What the task asks: Give the count of lines in the entries that include "Gauge", and write nothing besides it.

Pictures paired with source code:
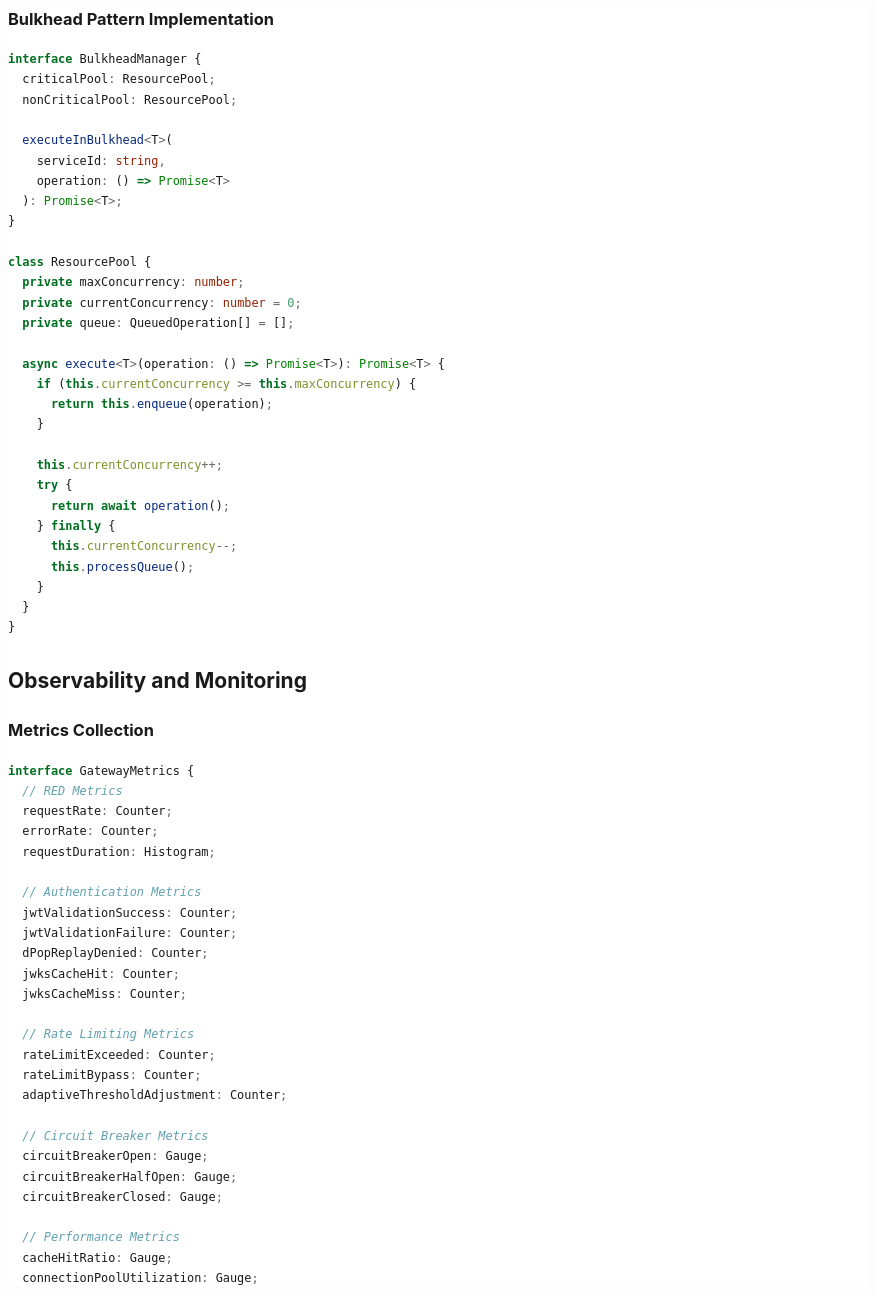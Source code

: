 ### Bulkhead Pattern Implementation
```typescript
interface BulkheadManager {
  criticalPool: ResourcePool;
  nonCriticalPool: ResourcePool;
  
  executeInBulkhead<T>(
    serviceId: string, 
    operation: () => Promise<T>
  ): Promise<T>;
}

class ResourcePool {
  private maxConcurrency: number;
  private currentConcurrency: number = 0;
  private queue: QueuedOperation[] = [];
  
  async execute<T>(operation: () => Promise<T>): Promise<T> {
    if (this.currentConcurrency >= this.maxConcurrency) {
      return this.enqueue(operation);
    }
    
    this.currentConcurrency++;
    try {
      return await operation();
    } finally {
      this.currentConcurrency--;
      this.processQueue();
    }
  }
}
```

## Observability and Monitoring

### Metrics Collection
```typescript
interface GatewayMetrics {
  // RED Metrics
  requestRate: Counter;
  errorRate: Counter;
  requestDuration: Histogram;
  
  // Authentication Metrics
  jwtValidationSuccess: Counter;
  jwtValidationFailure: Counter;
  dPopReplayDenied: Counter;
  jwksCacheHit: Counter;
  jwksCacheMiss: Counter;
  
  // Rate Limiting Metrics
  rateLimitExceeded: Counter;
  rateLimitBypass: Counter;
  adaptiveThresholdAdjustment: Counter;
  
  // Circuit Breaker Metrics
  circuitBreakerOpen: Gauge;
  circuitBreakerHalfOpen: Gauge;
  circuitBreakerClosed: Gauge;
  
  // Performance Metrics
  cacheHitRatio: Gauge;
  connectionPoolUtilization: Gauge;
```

Your solution: 5